+++ Records supplied

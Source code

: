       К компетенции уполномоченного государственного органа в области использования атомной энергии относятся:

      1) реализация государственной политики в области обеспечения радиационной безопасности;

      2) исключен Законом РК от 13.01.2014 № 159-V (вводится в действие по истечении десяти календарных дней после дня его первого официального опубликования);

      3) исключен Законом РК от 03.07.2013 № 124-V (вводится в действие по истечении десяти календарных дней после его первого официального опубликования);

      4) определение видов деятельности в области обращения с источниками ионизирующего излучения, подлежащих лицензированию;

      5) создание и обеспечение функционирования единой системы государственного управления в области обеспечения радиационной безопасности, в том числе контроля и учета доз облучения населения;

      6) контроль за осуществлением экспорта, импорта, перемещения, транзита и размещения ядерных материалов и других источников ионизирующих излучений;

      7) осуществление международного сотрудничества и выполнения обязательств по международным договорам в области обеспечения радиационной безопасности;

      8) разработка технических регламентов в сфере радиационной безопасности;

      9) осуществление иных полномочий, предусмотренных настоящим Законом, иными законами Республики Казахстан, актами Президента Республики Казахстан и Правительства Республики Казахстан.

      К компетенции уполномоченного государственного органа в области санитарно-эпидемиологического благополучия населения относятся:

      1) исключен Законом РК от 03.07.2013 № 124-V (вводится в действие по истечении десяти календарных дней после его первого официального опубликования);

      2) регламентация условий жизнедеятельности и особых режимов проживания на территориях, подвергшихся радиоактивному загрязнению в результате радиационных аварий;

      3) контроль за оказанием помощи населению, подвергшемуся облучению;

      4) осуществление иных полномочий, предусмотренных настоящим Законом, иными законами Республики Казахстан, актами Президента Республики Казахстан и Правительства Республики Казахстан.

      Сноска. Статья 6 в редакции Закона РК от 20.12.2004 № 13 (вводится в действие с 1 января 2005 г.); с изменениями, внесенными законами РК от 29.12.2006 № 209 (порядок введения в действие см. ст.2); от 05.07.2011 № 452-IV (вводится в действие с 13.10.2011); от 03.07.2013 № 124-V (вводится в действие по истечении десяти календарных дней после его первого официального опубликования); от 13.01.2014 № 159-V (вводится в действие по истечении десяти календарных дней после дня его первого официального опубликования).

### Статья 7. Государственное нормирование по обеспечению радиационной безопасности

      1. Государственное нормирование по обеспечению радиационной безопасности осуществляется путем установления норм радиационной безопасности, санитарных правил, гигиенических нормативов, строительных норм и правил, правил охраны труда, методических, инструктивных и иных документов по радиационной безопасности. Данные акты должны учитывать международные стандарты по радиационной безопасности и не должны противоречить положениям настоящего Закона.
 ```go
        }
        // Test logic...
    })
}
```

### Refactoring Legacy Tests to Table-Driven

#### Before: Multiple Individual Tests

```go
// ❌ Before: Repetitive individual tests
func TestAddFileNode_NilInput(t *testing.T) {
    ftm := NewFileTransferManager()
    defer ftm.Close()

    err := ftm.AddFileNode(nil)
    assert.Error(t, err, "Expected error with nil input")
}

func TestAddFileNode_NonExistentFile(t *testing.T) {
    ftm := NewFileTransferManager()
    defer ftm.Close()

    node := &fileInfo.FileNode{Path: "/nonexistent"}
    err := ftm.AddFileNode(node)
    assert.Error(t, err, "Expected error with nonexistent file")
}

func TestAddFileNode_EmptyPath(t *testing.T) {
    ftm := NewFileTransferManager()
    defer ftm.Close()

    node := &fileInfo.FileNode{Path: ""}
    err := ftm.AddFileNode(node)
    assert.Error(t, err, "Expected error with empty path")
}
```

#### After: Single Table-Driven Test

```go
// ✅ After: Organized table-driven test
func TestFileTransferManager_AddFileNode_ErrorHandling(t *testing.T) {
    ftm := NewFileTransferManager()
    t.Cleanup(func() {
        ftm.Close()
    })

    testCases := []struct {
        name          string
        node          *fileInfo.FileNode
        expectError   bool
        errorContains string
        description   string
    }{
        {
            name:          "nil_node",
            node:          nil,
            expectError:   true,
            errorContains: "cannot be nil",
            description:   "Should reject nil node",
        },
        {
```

++++++

From the records given above, copy all lines containing "уполномоченного".

:       К компетенции уполномоченного государственного органа в области использования атомной энергии относятся:
      К компетенции уполномоченного государственного органа в области санитарно-эпидемиологического благополучия населения относятся:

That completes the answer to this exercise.